Ethics/Politics Seminar: "Do Parents Have a Special Duty to Mitigate Climate Change?"
Elizabeth Cripps (Edinburgh): "Do Parents Have a Special Duty to Mitigate Climate Change?" A seminar co-hosted by Centre for Ethics and Metaethics and the Political Theory and Cultural Values Group.
Date: 22-02-2017Time: 16:15 - 17:45
Dr Cripps is a Senior Lecturer in Political Theory and an Associate Director of the Just World Institute at the University of Edinburgh. Her research and teaching interests focus on climate change ethics and justice, collective responsibility, population and justice, parental duties, and duties to non-human animals. More information about her work can be found on her web page.
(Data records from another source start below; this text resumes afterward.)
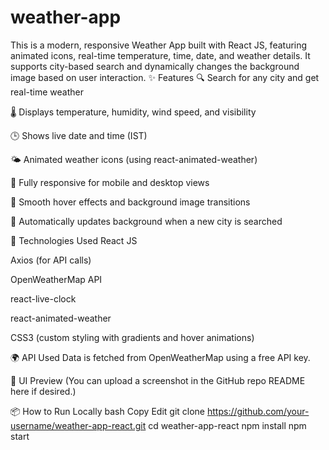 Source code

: # weather-app
This is a modern, responsive Weather App built with React JS, featuring animated icons, real-time temperature, time, date, and weather details. It supports city-based search and dynamically changes the background image based on user interaction.
✨ Features
🔍 Search for any city and get real-time weather

🌡️ Displays temperature, humidity, wind speed, and visibility

🕒 Shows live date and time (IST)

🌤️ Animated weather icons (using react-animated-weather)

📱 Fully responsive for mobile and desktop views

🎨 Smooth hover effects and background image transitions

🔁 Automatically updates background when a new city is searched

🧰 Technologies Used
React JS

Axios (for API calls)

OpenWeatherMap API

react-live-clock

react-animated-weather

CSS3 (custom styling with gradients and hover animations)

🌍 API Used
Data is fetched from OpenWeatherMap using a free API key.

📸 UI Preview
(You can upload a screenshot in the GitHub repo README here if desired.)

📦 How to Run Locally
bash
Copy
Edit
git clone https://github.com/your-username/weather-app-react.git
cd weather-app-react
npm install
npm start
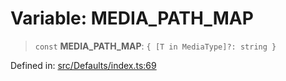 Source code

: # Variable: MEDIA\_PATH\_MAP

> `const` **MEDIA\_PATH\_MAP**: `{ [T in MediaType]?: string }`

Defined in: [src/Defaults/index.ts:69](https://github.com/Fokusdotid/bail/blob/c270ba4454f95d50cec87a9d90b03360fac7058e/src/Defaults/index.ts#L69)
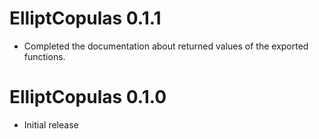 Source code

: 
# ElliptCopulas 0.1.1

* Completed the documentation about returned values of the exported functions.

# ElliptCopulas 0.1.0

* Initial release

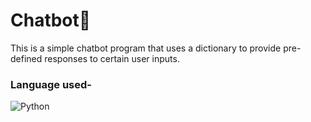 # Chatbot🤖
This is a simple chatbot program that uses a dictionary to provide pre-defined responses to certain user inputs.

### Language used-
![Python](https://img.shields.io/badge/Python3-FFD43B?style=for-the-badge&logo=python&logoColor=blue)
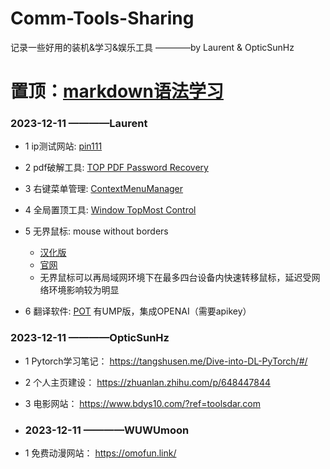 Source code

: # Comm-Tools-Sharing

记录一些好用的装机&学习&娱乐工具  ————by Laurent & OpticSunHz

#  置顶：[markdown语法学习](https://markdown.com.cn/basic-syntax/)

### 2023-12-11  ————Laurent

+ 1 ip测试网站:  [pin111](http://ip111.cn/)

+ 2 pdf破解工具:  [TOP PDF Password Recovery](https://www.zdfans.com/html/44778.html)

+ 3 右键菜单管理:  [ContextMenuManager](https://github.com/BluePointLilac/ContextMenuManager.git)

+ 4 全局置顶工具:  [Window TopMost Control](https://www.sordum.org/9182/window-topmost-control-v1-3/)

+ 5 无界鼠标:  mouse without borders
  + [汉化版](https://www.crsky.com/soft/311359.html)
  + [官网](https://www.microsoft.com/en-us/download/details.aspx?id=35460)
  + 无界鼠标可以再局域网环境下在最多四台设备内快速转移鼠标，延迟受网络环境影响较为明显

+ 6 翻译软件:  [POT](https://pot-app.com/) 有UMP版，集成OPENAI（需要apikey）

### 2023-12-11  ————OpticSunHz

+ 1 Pytorch学习笔记： https://tangshusen.me/Dive-into-DL-PyTorch/#/  

+ 2 个人主页建设： https://zhuanlan.zhihu.com/p/648447844  

+ 3 电影网站： https://www.bdys10.com/?ref=toolsdar.com

+ ### 2023-12-11  ————WUWUmoon

+ 1 免费动漫网站： https://omofun.link/

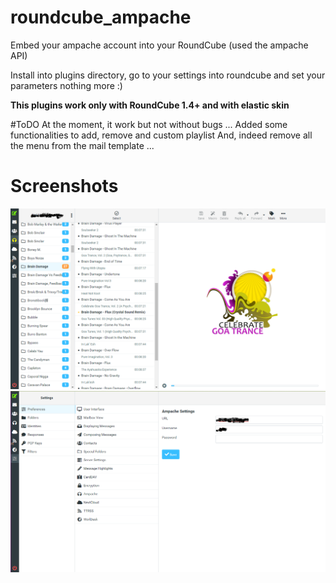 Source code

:# roundcube_ampache
Embed your ampache account into your RoundCube (used the ampache API)

Install into plugins directory, go to your settings into roundcube and set your parameters
nothing more :)

**This plugins work only with RoundCube 1.4+ and with elastic skin**

#ToDO
At the moment, it work but not without bugs ...
Added some functionalities to add, remove and custom playlist
And, indeed remove all the menu from the mail template ...

# Screenshots
![roundcube_ampache Mail](screenshots/Main.png)
![roundcube_ampache Settings](screenshots/Settings.png)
This paper argues that parents have a special, shared duty to organise for collective action on climate change mitigation and adaptation. They have this over and above more general duties of justice or humanity that we all have to do so. However, they have it not for the apparently most obvious reasons. The obvious argument appeals to childrens uncontroversially central interests, such as life, health, and community, which are threatened by climate change. While it goes beyond many standard models of parental duties to include protection against such harms in adulthood, this is plausible. However, a duty to protect ones own children in this narrow sense need not imply a duty to mitigate it. Rather, the shared duty follows from the indirect interest that todays children have in not seeing their immediate descendants condemned to great suffering, and in reconciling their own interests and relationships with the perspective of the moral agent. These are such important aspects of a human life that parents have a duty to protect them for their children, if reasonably possible through individual or collective action. Mitigation and adaptation are also required to fulfil duties owed, at least arguably, to more distant descendants.